[Your objective]
Only lines containing "either" belong in the answer, each copied from the entries below.
───── The data ─────
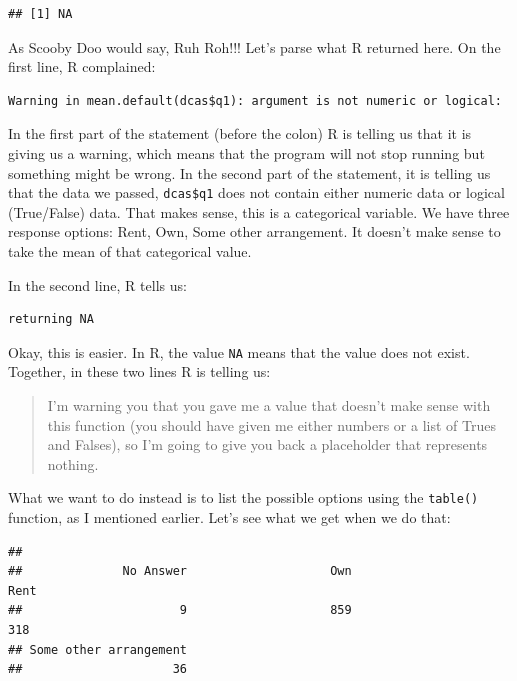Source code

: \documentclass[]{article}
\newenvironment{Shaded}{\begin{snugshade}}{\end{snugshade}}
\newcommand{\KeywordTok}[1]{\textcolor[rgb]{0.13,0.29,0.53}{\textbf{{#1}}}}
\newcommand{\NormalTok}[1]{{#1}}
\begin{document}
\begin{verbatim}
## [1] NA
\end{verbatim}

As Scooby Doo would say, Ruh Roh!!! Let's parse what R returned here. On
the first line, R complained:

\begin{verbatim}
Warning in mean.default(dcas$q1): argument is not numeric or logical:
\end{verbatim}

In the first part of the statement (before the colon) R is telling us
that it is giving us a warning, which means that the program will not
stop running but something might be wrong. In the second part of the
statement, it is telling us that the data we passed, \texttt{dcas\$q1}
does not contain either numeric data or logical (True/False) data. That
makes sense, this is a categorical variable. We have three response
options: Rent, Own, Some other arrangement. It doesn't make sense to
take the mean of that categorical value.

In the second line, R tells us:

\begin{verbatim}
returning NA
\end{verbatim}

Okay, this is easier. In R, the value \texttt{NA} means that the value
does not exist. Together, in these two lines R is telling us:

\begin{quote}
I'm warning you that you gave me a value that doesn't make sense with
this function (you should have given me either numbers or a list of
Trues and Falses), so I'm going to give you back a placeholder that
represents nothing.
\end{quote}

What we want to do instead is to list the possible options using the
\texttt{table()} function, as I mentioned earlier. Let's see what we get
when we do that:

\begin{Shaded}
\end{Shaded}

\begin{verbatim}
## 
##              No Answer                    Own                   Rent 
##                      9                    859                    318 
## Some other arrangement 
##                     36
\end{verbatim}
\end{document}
─────
───── The data ─────
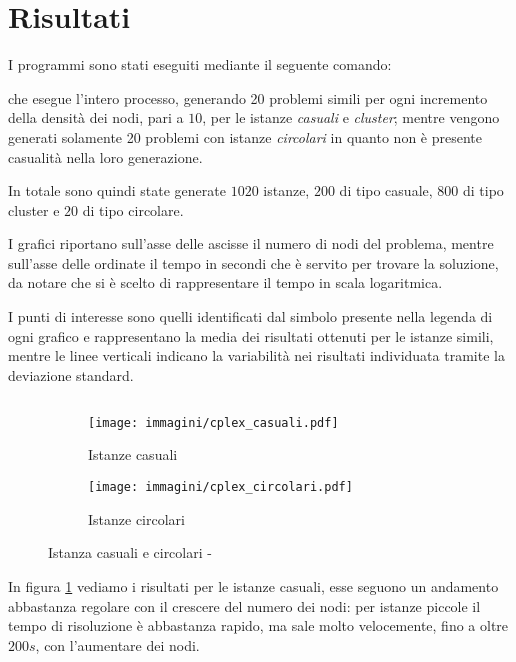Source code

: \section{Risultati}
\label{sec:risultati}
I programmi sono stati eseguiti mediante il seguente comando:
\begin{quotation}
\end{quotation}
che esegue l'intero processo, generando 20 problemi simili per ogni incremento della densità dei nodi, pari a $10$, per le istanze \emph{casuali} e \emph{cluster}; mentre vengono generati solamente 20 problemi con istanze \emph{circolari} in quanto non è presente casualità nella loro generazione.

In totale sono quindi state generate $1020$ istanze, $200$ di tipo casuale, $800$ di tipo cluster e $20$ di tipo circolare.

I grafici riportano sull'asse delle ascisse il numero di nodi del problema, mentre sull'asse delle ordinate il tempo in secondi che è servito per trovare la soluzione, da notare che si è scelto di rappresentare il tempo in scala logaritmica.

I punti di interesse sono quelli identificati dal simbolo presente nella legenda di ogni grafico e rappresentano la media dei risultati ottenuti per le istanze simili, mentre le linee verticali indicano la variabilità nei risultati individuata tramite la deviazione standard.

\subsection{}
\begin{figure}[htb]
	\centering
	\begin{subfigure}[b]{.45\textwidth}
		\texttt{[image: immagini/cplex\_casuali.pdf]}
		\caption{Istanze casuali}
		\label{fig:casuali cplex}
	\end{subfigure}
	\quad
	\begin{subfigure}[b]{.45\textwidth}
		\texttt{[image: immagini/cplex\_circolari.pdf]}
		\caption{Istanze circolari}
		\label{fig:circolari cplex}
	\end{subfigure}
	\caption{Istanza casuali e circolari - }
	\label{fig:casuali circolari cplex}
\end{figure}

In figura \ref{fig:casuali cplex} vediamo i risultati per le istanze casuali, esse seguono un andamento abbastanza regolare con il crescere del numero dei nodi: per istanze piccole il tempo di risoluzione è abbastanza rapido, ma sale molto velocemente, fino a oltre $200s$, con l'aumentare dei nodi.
─────
───── The data ─────
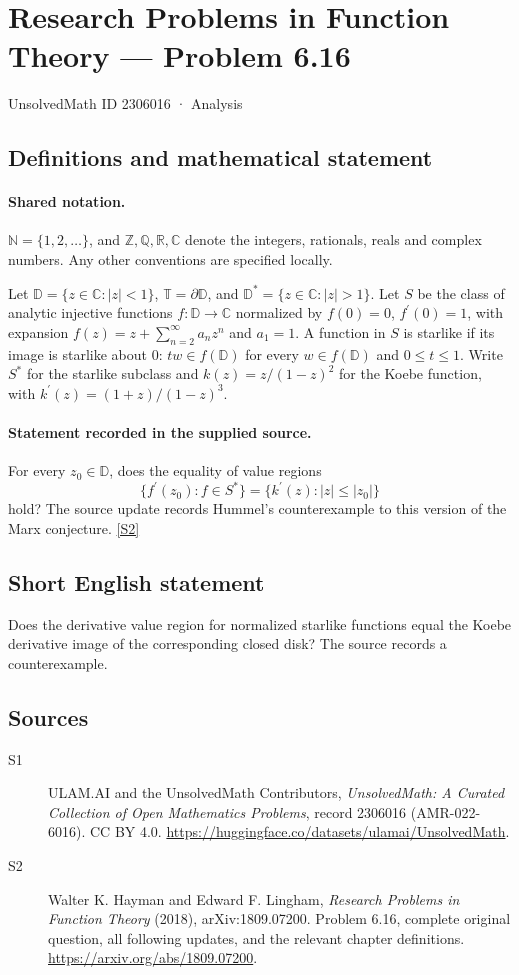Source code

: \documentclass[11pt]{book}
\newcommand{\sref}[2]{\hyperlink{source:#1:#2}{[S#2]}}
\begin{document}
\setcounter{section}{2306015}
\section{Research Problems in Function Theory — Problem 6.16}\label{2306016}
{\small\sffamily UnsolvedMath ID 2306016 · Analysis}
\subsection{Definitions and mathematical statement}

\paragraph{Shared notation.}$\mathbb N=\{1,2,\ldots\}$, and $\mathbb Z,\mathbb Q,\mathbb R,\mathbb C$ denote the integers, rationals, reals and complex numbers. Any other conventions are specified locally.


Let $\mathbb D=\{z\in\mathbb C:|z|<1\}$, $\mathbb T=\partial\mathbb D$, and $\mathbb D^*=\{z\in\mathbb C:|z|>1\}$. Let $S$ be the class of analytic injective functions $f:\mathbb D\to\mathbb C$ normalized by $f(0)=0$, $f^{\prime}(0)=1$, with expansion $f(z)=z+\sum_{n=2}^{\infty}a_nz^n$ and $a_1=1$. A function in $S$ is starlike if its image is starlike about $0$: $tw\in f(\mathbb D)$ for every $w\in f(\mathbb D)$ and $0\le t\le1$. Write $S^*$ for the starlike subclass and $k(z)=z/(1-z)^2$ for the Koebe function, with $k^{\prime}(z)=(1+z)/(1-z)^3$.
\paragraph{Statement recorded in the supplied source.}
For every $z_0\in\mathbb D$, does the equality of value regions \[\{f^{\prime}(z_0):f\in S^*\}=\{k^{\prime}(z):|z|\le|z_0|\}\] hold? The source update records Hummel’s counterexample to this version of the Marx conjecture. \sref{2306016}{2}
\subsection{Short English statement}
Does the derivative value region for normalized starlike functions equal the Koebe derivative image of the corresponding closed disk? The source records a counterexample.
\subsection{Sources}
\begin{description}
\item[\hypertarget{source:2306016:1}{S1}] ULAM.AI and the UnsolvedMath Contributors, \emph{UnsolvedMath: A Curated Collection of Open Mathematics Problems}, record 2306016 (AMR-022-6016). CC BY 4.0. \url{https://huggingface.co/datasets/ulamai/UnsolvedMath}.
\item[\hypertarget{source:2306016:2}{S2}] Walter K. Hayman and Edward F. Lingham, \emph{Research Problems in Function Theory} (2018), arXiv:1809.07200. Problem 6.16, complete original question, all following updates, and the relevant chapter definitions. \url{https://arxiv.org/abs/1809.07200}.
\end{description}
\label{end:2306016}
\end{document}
─────
[Solution for this exercise]
does not contain either numeric data or logical (True/False) data. That
this function (you should have given me either numbers or a list of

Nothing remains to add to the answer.